*STUDY MATERIAL*.
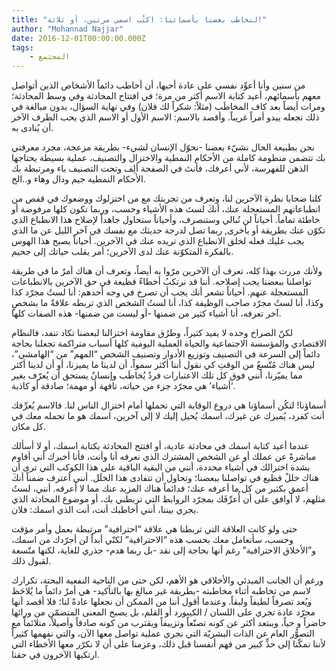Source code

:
 ```yaml
---
title: "لنخاطب بعضنا بأسمائنا: اكتُب اسمي مرتين، أو ثلاثة!"
author: "Mohannad Najjar"
date: 2016-12-01T00:00:00.000Z
tags:
    - المجتمع
---
```


من سنين وأنا أعوِّد نفسي على عادة أحبها، أن أخاطب دائماً الأشخاص الذين أتواصل معهم بأسمائهم، أعيد كتابة الاسم أكثر من مرة؛ في افتتاح المحادثة وفي وسط المحادثة؛ ومرات أيضاً بعد كاف المخاطَب (مثلاً: شكراً لك فلان) وفي نهاية السؤال، بدون مبالغة في ذلك تجعله يبدو أمراً غريباً. وأقصد بالاسم: الاسم الأول أو الاسم الذي يحب الطرف الآخر أن يُنادى به.

نحن بطبيعة الحال نشيّء بعضنا -نحوّل الإنسان لشيء- بطريقة مزعجة، مجرد معرفتي بك تتضمن منظومة كاملة من الأحكام النمطية والاختزال والتصنيف، عملية بسيطة يحتاجها الذهن للفهرسة، لأني أعرفك، فأنتَ في الصفحة ألِف وتحت التصنيف باء ومرتبطة بك الأحكام النمطية جيم ودال وهاء و..الخ.

كلنا ضحايا نظرة الآخرين لنا، وتعرف من تجربتك مع من اختزلوك ووضعوك في قفص من انطباعاتهم المستعجلة عنك، أنكَ لستَ هذه الأشياء وحسب، وربما تكون كلها مرفوضة أو خاطئة تماماً. أحياناً لن تُبالي وستنصرف، وأحياناً ستحاول جاهداً لإصلاح هذا الانطباع الذي تكوّن عنك بطريقة أو بأخرى, ربما تصل لدرجة حديثك مع نفسك في آخر الليل عن ما الذي يجب عليك فعله لخلق الانطباع الذي تريده عنك في الآخرين. أحياناً يصبح هذا الهوس بالفكرة المتكوّنة عنك لدى الآخرين؛ أمر يقلب حياتك إلى جحيم.

ولأنك مررت بهذا كله، تعرف أن الآخرين مرّوا به أيضاً، وتعرف أن هناك أمرٌ ما في طريقة تواصلنا ببعضنا يجب إصلاحه. أننا قد نرتكبُ أخطاءً فظيعة في حق الآخرين بالانطباعات المستعجلة عنهم. أحياناً تشعر أنك يجب أن تصرخ في وجه أحدهم: أنا لستُ مجرّد كذا وكذا، أنا لستُ مجرّد صاحب الوظيفة كذا، أنا لستُ الشخص الذي تربطه علاقةٌ ما بشخصٍ آخر تعرفه، أنا أشياء كثير من ضمنها -أو ليست من ضمنها- هذه الصفات كلها.

لكنّ الصراخ وحده لا يفيد كثيراً، وطرُق مقاومة اختزالنا لبعضنا تكاد تنفد، فالنظام الاقتصادي والمؤسسة الاجتماعية والحياة العملية اليومية كلها أسباب متراكمة تجعلنا بحاجة دائماً إلى السرعة في التصنيف وتوزيع الأدوار وتصنيف الشخص “المهم” من “الهامشي”، ليس هناك مُتّسعٌ من الوقتِ كي نقول أننا أكثر سمواً، أن لدينا ما يميزنا، أو أن لدينا أكثر مما يميّزنا، أنني فوق كل تلك الاعتبارات فردٌ يُخاطَب وإنسانٌ يستحق أن يُعرّف بغير ‘أشياء’ هي مجرّد جزء من حياته، تافهة أو مهمة؛ صادقة أو كاذبة.

أسماؤنا! لتكُن أسماؤنا هي دروع الوقاية التي نحملها أمام اختزال الناس لنا. فالاسم يُعرِّفك أنت كفرد، يُميزك عن غيرك، اسمك يُحيل إليك لا إلى آخرين، اسمك هو ما تحمله معك في كل مكان.

عندما أعيد كتابة اسمك في محادثة عادية، أو افتتح المحادثة بكتابة اسمك، أو لا أسألك مباشرةً عن عملك أو عن الشخص المشترك الذي نعرفه أنا وأنت، فأنا أخبرك أني أقاوم بشدة اختزالك في أشياء محددة، أنني من البقية الباقية على هذا الكوكب التي ترى أن هناك خللٌ فظيع في تواصلنا ببعضنا؛ وتحاول أن تتفادى هذا الخلَل. أنني أعترف ضمناً أنكَ أعمق بكثير من كل ما أعرفه عنك؛ فدائماً هناك المزيد عنك مما لا أعرفه. أنني، لستُ مثلهم، لا أوافق على أن أُعرِّفَك بمجرّد الروابط التي تربطني بك، أو موضوع المحادثة الذي يجري بيننا، أنني أخاطبك أنت، أنت الذي اسمك: فلان.

حتى ولو كانت العلاقة التي تربطنا هي علاقة “احترافية” مرتبطة بعمل وأمر مؤقت وحسب، سأتعامل معك بحسب هذه “الاحترافية” لكنّي أبداً لن أجرّدك من اسمك، و”الأخلاق الاحترافية” رغم أنها بحاجة إلى نقد -بل ربما هدم- جذري للغاية، لكنها متّسعة لقبول ذلك.

ورغم أن الجانب المبدئي والأخلاقي هو الأهم، لكن حتى من الناحية النفعية البحتة، تكرارك لاسم من تخاطبه أثناء مخاطبته -بطريقة غير مبالغ بها بالتأكيد- هي أمرٌ دائماً ما يُلاحَظ ويُعد تصرفاً لطيفاً ولبقاً. وعندما أقول أننا من الممكن أن نجعلها عادةً لنا؛ فلا أقصد أنها مجرّد عادة تجري على اللسان / الكيبورد أو القلم، بل يصبح المعنى المتضمّن من ورائها حاضراً و حياً، ويبتعد أكثر عن كونه تصنّعاً وتزييفاً ويقترب من كونه صادقاً وأصيلاً، متلائماً مع التصوُّر العام عن الذات البشريّة التي نجري عملية تواصل معها الآن، والتي نفهمها كثيراً لأننا تمكّنا إلى حدٍّ كبير من فهم أنفسنا قبل ذلك، وعزمنا على أن لا نكرّر معها الأخطاء التي ارتكبها الآخرون في حقنا.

*WHAT YOU ARE ASKED TO DO*.
Starting with the line that has "عندما أعيد كتابة", print each remaining line of the listing exactly.

*ANSWER TO THE PROBLEM*.
عندما أعيد كتابة اسمك في محادثة عادية، أو افتتح المحادثة بكتابة اسمك، أو لا أسألك مباشرةً عن عملك أو عن الشخص المشترك الذي نعرفه أنا وأنت، فأنا أخبرك أني أقاوم بشدة اختزالك في أشياء محددة، أنني من البقية الباقية على هذا الكوكب التي ترى أن هناك خللٌ فظيع في تواصلنا ببعضنا؛ وتحاول أن تتفادى هذا الخلَل. أنني أعترف ضمناً أنكَ أعمق بكثير من كل ما أعرفه عنك؛ فدائماً هناك المزيد عنك مما لا أعرفه. أنني، لستُ مثلهم، لا أوافق على أن أُعرِّفَك بمجرّد الروابط التي تربطني بك، أو موضوع المحادثة الذي يجري بيننا، أنني أخاطبك أنت، أنت الذي اسمك: فلان.

حتى ولو كانت العلاقة التي تربطنا هي علاقة “احترافية” مرتبطة بعمل وأمر مؤقت وحسب، سأتعامل معك بحسب هذه “الاحترافية” لكنّي أبداً لن أجرّدك من اسمك، و”الأخلاق الاحترافية” رغم أنها بحاجة إلى نقد -بل ربما هدم- جذري للغاية، لكنها متّسعة لقبول ذلك.

ورغم أن الجانب المبدئي والأخلاقي هو الأهم، لكن حتى من الناحية النفعية البحتة، تكرارك لاسم من تخاطبه أثناء مخاطبته -بطريقة غير مبالغ بها بالتأكيد- هي أمرٌ دائماً ما يُلاحَظ ويُعد تصرفاً لطيفاً ولبقاً. وعندما أقول أننا من الممكن أن نجعلها عادةً لنا؛ فلا أقصد أنها مجرّد عادة تجري على اللسان / الكيبورد أو القلم، بل يصبح المعنى المتضمّن من ورائها حاضراً و حياً، ويبتعد أكثر عن كونه تصنّعاً وتزييفاً ويقترب من كونه صادقاً وأصيلاً، متلائماً مع التصوُّر العام عن الذات البشريّة التي نجري عملية تواصل معها الآن، والتي نفهمها كثيراً لأننا تمكّنا إلى حدٍّ كبير من فهم أنفسنا قبل ذلك، وعزمنا على أن لا نكرّر معها الأخطاء التي ارتكبها الآخرون في حقنا.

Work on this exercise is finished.